The sad part is that, for filmmakers like Hess, this is almost the only way he can fund his next project and work with big names. The only way fantastic filmmakers can get anything seen is by giving in to corporate overlords and making a one for them in hopes they might generate just enough studio and investor goodwill for an actual film to get greenlit with 1/10th the budget of the blockbuster they just made. So they can make something with a bit of meaning and substance to it, with real sets and real conflict.
Either that or they turn into a cog in the meat grinder that is corporate blockbusters, making sure studio-mandated notes and four quadrants are hit to ensure each film creates shareholder value. Perhaps the only way John Waters and Todd Solondz get their next films made is by directing a Roblox or Fortnite film first. Perhaps we can get Mike Leigh or Jim Jarmusch to direct The Sims.
The Collapse of Directorial Voice
At its best, the film is poorly recycling Hess’ iconography and directorial trademarks, and at its worst, it’s a film that is the epitome of bad blockbuster filmmaking. Recycled cliches cobbled together with the narrative scraps of films that Gen-X are nostalgic for in a screenplay that treats its audience like morons and lacks any creativity.
Paired with a talented cast given nothing of substance to work with and a once great director yielding to the corporate machine to create a noxious experience that will only really generate memes, garish imagery, and shareholder value. However, the joke is on me. I fell for it. I decided to get out of my car and walk up to the car crash. I’ve only myself to blame for my disappointment, surely, like I said, I knew this would be the case. I’m just shocked that it was this miserable.
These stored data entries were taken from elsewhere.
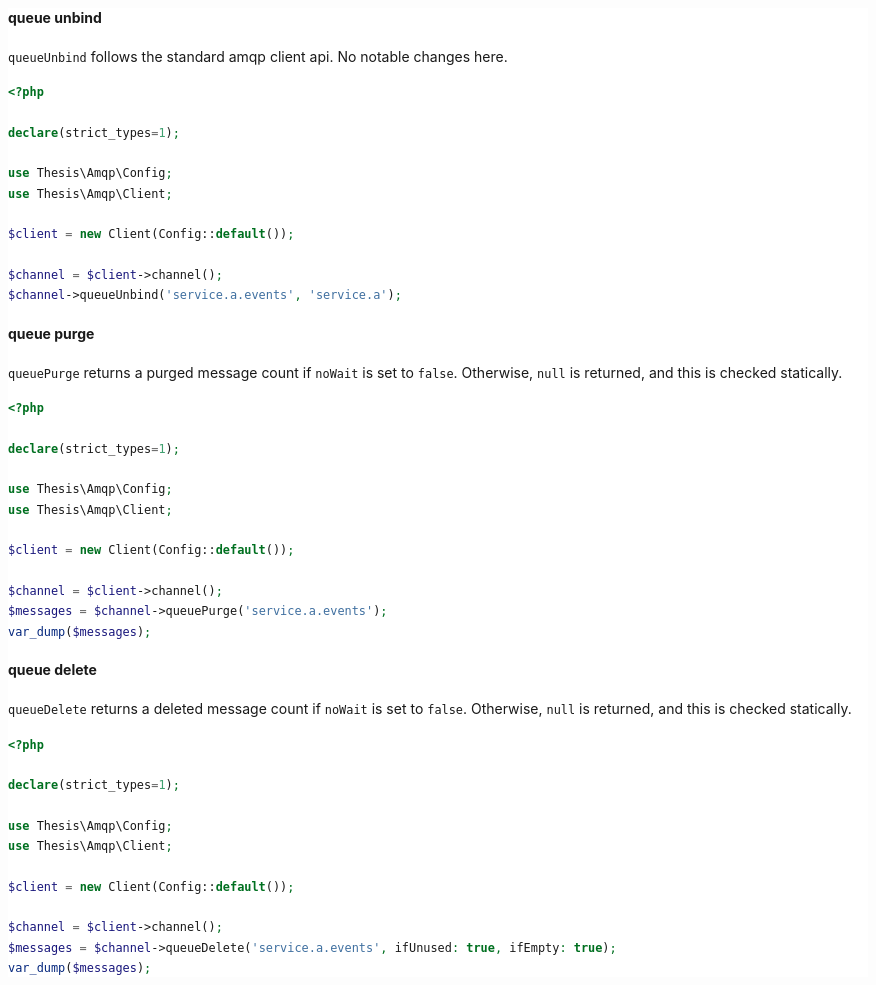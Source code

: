 #### queue unbind

`queueUnbind` follows the standard amqp client api. No notable changes here.

```php
<?php

declare(strict_types=1);

use Thesis\Amqp\Config;
use Thesis\Amqp\Client;

$client = new Client(Config::default());

$channel = $client->channel();
$channel->queueUnbind('service.a.events', 'service.a');
```

#### queue purge

`queuePurge` returns a purged message count if `noWait` is set to `false`. Otherwise, `null` is returned, and this is checked statically.

```php
<?php

declare(strict_types=1);

use Thesis\Amqp\Config;
use Thesis\Amqp\Client;

$client = new Client(Config::default());

$channel = $client->channel();
$messages = $channel->queuePurge('service.a.events');
var_dump($messages);
```

#### queue delete

`queueDelete` returns a deleted message count if `noWait` is set to `false`. Otherwise, `null` is returned, and this is checked statically.

```php
<?php

declare(strict_types=1);

use Thesis\Amqp\Config;
use Thesis\Amqp\Client;

$client = new Client(Config::default());

$channel = $client->channel();
$messages = $channel->queueDelete('service.a.events', ifUnused: true, ifEmpty: true);
var_dump($messages);
```
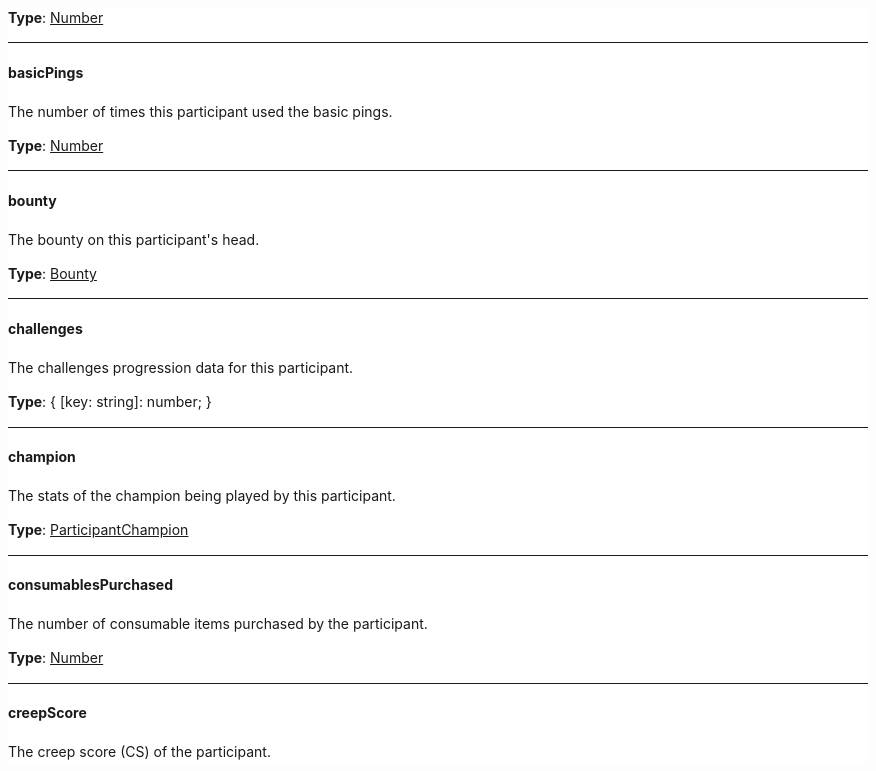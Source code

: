 

**Type**: [Number](https://developer.mozilla.org/en-US/docs/Web/JavaScript/Reference/Global_Objects/Number)

---

#### basicPings

The number of times this participant used the basic pings.



**Type**: [Number](https://developer.mozilla.org/en-US/docs/Web/JavaScript/Reference/Global_Objects/Number)

---

#### bounty

The bounty on this participant's head.



**Type**: [Bounty](/api/Bounty.md)

---

#### challenges

The challenges progression data for this participant.



**Type**: {         [key: string]: number;     }

---

#### champion

The stats of the champion being played by this participant.



**Type**: [ParticipantChampion](/api/ParticipantChampion.md)

---

#### consumablesPurchased

The number of consumable items purchased by the participant.



**Type**: [Number](https://developer.mozilla.org/en-US/docs/Web/JavaScript/Reference/Global_Objects/Number)

---

#### creepScore

The creep score (CS) of the participant.

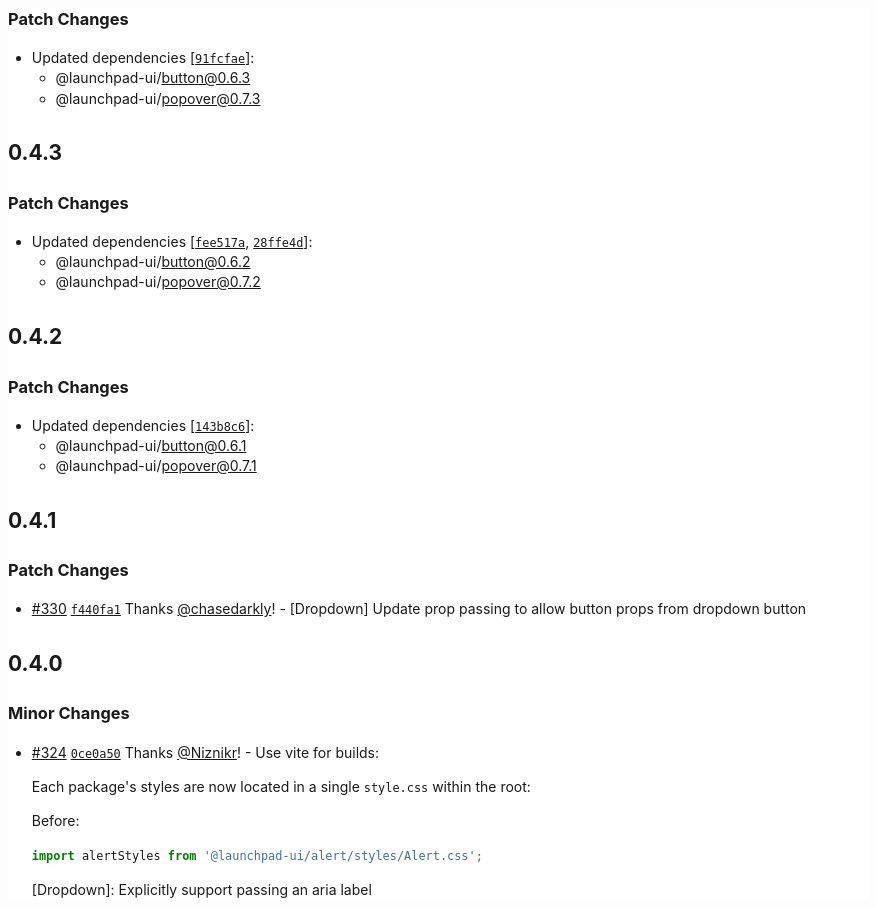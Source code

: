### Patch Changes

- Updated dependencies [[`91fcfae`](https://github.com/launchdarkly/launchpad-ui/commit/91fcfae53d4b7c57f4d40a7d2b6a3c0bd7cb4e62)]:
  - @launchpad-ui/button@0.6.3
  - @launchpad-ui/popover@0.7.3

## 0.4.3

### Patch Changes

- Updated dependencies [[`fee517a`](https://github.com/launchdarkly/launchpad-ui/commit/fee517a3ee1329d311a634ea0fad09bc37e7a33a), [`28ffe4d`](https://github.com/launchdarkly/launchpad-ui/commit/28ffe4dd8608c71a5ff20c8b574b1a6d0e592a11)]:
  - @launchpad-ui/button@0.6.2
  - @launchpad-ui/popover@0.7.2

## 0.4.2

### Patch Changes

- Updated dependencies [[`143b8c6`](https://github.com/launchdarkly/launchpad-ui/commit/143b8c668986a88f335ffd28a4171c8bfafb1d9c)]:
  - @launchpad-ui/button@0.6.1
  - @launchpad-ui/popover@0.7.1

## 0.4.1

### Patch Changes

- [#330](https://github.com/launchdarkly/launchpad-ui/pull/330) [`f440fa1`](https://github.com/launchdarkly/launchpad-ui/commit/f440fa17747771566dcc58db873f7167093df921) Thanks [@chasedarkly](https://github.com/chasedarkly)! - [Dropdown] Update prop passing to allow button props from dropdown button

## 0.4.0

### Minor Changes

- [#324](https://github.com/launchdarkly/launchpad-ui/pull/324) [`0ce0a50`](https://github.com/launchdarkly/launchpad-ui/commit/0ce0a50b8401ec39ef290605a2789c987c6264ce) Thanks [@Niznikr](https://github.com/Niznikr)! - Use vite for builds:

  Each package's styles are now located in a single `style.css` within the root:

  Before:

  ```js
  import alertStyles from '@launchpad-ui/alert/styles/Alert.css';
  ```


  [Dropdown]: Explicitly support passing an aria label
All in the name of the zeitgeist.
This is what blockbuster filmmaking has become, churning out creatively bankrupt IP pieces to add to a miserable zeitgeist where the new currency is memes and TikTok. Children throw popcorn across the cinema while screaming “Chicken Jockey,” as the staff sit in disbelief at the mess to clean. The imagery of popcorn and nachos flying through the air only translates to dollar signs in the minds of the executives rubbing their hands with delight as they greenlight a sequel. To top this miserable experience off, on the train ride home, I listened to the original soundtrack from C418, and it’s still beautiful. As I got home, I decided to reinstall the game. Sure, the film was awful, but the game surely is still great. However, I was unable to play it, due to Microsoft further integrating its service into Minecraft.
A Poetic End to a Soulless Experience
Microsoft’s corporate consolidation meant that it would delete your old account if you didn’t merge it by a certain date. Sadly, I’m one of the sorry folks who didn’t know this. AmazingShivam_64 quietly vanished unbeknownst to me. A rather poetic ending to the whole experience. I guess I’ll see you all in a couple of years in the sequel directed by Jeremy Saulnier. When Jason Momoa says “creeper, aww man”, the dopamine will rush to our heads as we frantically film each other shouting and screaming in ecstasy while we dump popcorn onto the ground for an underpaid cinema attendant to clean up later.